Dass ein Vitaminmix das Fortschreiten einer Altersbedingter Makuladegeneration (AMD) bremsen könnte, beruht auf Teilergebnisse einer einzigen Studie [1] [3]. Konkret profitierten in der randomisiert-kontrollierten „AREDS“-Studie [3] einzig Risikopatienten mit stark fortgeschrittener Erkrankung – und das nur geringfügig. Demnach mussten elf Patienten die Präparate über sieben Jahre einnehmen, um bei einem davon eine Verschlechterung zu verhindern. Bei Studienteilnehmern mit leicht fortgeschrittener trockener AMD hatte die Vitamin-Mineralstoff-Kombination keine Wirkung. Die Ergebnisse sind also nicht auf alle AMD-Patienten übertragbar.Untersucht wurde in der Studie nur die Mischung mit 500 mg Vitamin C, 400 IU Vitamin E, 15 mg Beta-Carotin und 80 mg Zink-Oxid. Ob auch andere Vitaminkonzentrationen wirksam wären, ist unklar. Die tägliche Aufnahme von 400 IU Vitamin E könntec allerdings schon als bedenklich gelten (siehe Vitamin E – Schutz oder Bedrohung? ), für Beta-Carotin liegt die Grenze mit 20 – 30 mg höher als die untersuchten 15 mg (vergleiche Mythos Krebsschutz durch Pflanzenfarbstoff Beta-Carotin).

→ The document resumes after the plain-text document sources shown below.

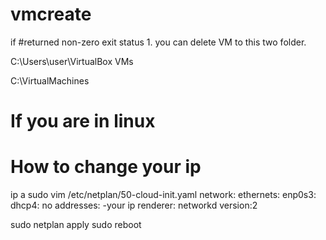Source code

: ﻿# vmcreate

if #returned non-zero exit status 1. you can delete VM to this two folder.

C:\Users\user\VirtualBox VMs

C:\VirtualMachines

# If you are in linux


# How to change your ip 

ip a
sudo vim /etc/netplan/50-cloud-init.yaml
network:
  ethernets:
    enp0s3:
      dhcp4: no
        addresses:
        -your ip
  renderer: networkd
  version:2

sudo netplan apply
sudo reboot
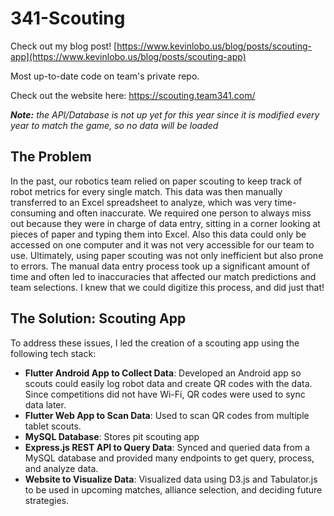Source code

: # 341-Scouting

Check out my blog post! [https://www.kevinlobo.us/blog/posts/scouting-app](https://www.kevinlobo.us/blog/posts/scouting-app)

Most up-to-date code on team's private repo.

Check out the website here: https://scouting.team341.com/

***Note:** the API/Database is not up yet for this year since it is modified every year to match the game, so no data will be loaded* 

## The Problem
In the past, our robotics team relied on paper scouting to keep track of robot metrics for every single match. This data was then manually transferred to an Excel spreadsheet to analyze, which was very time-consuming and often inaccurate. We required one person to always miss out because they were in charge of data entry, sitting in a corner looking at pieces of paper and typing them into Excel. Also this data could only be accessed on one computer and it was not very accessible for our team to use. Ultimately, using paper scouting was not only inefficient but also prone to errors. The manual data entry process took up a significant amount of time and often led to inaccuracies that affected our match predictions and team selections. I knew that we could digitize this process, and did just that!

## The Solution: Scouting App
To address these issues, I led the creation of a scouting app using the following tech stack:
- **Flutter Android App to Collect Data**: Developed an Android app so scouts could easily log robot data and create QR codes with the data. Since competitions did not have Wi-Fi, QR codes were used to sync data later.
- **Flutter Web App to Scan Data**: Used to scan QR codes from multiple tablet scouts.
- **MySQL Database**: Stores pit scouting app 
- **Express.js REST API to Query Data**: Synced and queried data from a MySQL database and provided many endpoints to get query, process, and analyze data.
- **Website to Visualize Data**: Visualized data using D3.js and Tabulator.js to be used in upcoming matches, alliance selection, and deciding future strategies.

Zusätzliche Antioxidantien wie die Karotinoide Lutein und Zeaxanthin dürften keinen Vorteil bringen. Auch ist unklar, ob sie als Ersatz für das bedenkliche Beta-Carotin herhalten können. Das zeigen die Ergebnisse einer weiteren randomisiert-kontrollierten Studie der AREDS-Forscher [4]. Insgesamt ist die Studienlage noch zu unsicher, um eine sichere Aussage treffen zu können.

Gut abgesichert ist hingegen, dass Vitamin E und Beta-Carotin nicht zur Vorbeugung taugen – sie können nicht verhindern, dass die Augenerkrankung im Alter entsteht. Das bestätigen Wissenschaftler der Cochrane Collaboration in eine Analyse bisher veröffentlichter Studien [2]. Keine Studien gibt es zu anderen Antioxidantien wie Vitamin C, Lutein und Zeaxanthin – bei ihnen ist unbekannt, ob sie das Erkrankungsrisiko verringern können.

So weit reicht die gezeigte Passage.